Every line of the entries that holds the word "data" is to be copied.
(Record extracts begins)
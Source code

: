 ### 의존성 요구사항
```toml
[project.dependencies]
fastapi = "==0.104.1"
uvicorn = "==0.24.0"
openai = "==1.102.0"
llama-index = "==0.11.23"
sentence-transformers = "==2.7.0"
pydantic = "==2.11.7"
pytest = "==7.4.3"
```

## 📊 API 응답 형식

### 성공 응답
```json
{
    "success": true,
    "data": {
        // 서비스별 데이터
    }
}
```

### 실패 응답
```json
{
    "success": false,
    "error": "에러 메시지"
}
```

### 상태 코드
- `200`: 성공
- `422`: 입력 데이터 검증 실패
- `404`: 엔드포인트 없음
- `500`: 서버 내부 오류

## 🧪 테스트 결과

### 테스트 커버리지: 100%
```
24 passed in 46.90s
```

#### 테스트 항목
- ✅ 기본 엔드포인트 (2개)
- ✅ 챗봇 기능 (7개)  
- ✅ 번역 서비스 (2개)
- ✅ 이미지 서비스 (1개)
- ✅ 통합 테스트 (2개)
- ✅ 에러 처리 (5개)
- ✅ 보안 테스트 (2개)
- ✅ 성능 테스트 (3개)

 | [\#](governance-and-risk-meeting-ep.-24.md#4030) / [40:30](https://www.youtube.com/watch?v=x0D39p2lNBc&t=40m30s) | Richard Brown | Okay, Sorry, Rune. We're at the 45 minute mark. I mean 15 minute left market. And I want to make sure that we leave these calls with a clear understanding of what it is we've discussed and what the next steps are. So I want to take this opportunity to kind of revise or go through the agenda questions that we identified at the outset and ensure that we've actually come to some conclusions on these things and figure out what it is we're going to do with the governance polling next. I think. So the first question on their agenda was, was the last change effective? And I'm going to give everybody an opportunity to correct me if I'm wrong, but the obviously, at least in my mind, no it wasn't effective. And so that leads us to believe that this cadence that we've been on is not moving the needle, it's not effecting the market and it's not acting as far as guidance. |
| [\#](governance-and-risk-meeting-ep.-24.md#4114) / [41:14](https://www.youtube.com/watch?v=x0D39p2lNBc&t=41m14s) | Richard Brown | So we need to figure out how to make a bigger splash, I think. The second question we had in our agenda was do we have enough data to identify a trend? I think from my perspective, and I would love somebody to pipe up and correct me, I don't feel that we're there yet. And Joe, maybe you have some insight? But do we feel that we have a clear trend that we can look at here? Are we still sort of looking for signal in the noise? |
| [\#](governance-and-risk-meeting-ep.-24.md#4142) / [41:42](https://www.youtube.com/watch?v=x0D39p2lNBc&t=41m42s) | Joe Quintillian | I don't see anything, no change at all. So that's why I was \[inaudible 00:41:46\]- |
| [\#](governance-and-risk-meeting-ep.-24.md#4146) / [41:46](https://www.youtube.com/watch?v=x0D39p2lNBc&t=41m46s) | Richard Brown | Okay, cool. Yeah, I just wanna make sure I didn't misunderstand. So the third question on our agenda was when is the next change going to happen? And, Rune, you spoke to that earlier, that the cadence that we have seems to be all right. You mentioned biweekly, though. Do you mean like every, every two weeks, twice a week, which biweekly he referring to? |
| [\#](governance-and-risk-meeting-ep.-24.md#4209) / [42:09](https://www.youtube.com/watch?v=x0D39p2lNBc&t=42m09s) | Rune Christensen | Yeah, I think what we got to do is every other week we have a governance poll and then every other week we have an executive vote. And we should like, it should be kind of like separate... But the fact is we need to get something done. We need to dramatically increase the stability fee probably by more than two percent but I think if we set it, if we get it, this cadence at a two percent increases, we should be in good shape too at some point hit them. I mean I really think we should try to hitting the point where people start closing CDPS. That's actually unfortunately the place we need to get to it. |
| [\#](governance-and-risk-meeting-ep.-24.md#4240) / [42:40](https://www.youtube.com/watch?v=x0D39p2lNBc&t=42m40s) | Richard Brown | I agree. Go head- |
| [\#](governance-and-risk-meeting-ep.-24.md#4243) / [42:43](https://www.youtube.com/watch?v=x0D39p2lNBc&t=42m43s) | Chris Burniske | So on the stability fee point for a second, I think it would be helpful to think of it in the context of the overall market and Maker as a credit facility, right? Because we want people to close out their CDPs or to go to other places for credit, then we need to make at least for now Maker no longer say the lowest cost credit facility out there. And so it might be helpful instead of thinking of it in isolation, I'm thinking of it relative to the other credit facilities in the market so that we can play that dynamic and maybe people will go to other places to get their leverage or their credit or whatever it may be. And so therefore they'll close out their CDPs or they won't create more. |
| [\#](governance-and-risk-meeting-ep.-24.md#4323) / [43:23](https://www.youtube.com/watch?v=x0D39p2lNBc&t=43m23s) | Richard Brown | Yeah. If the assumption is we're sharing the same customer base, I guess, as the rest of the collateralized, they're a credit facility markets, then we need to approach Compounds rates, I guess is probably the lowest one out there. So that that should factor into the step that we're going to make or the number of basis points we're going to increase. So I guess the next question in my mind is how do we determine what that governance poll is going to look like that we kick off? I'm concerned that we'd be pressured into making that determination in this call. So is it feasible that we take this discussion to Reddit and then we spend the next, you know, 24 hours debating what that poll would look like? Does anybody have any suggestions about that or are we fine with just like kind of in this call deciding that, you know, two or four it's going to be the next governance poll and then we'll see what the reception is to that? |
(Record extracts ends)
Answer =
    "data": {
| [\#](governance-and-risk-meeting-ep.-24.md#4114) / [41:14](https://www.youtube.com/watch?v=x0D39p2lNBc&t=41m14s) | Richard Brown | So we need to figure out how to make a bigger splash, I think. The second question we had in our agenda was do we have enough data to identify a trend? I think from my perspective, and I would love somebody to pipe up and correct me, I don't feel that we're there yet. And Joe, maybe you have some insight? But do we feel that we have a clear trend that we can look at here? Are we still sort of looking for signal in the noise? |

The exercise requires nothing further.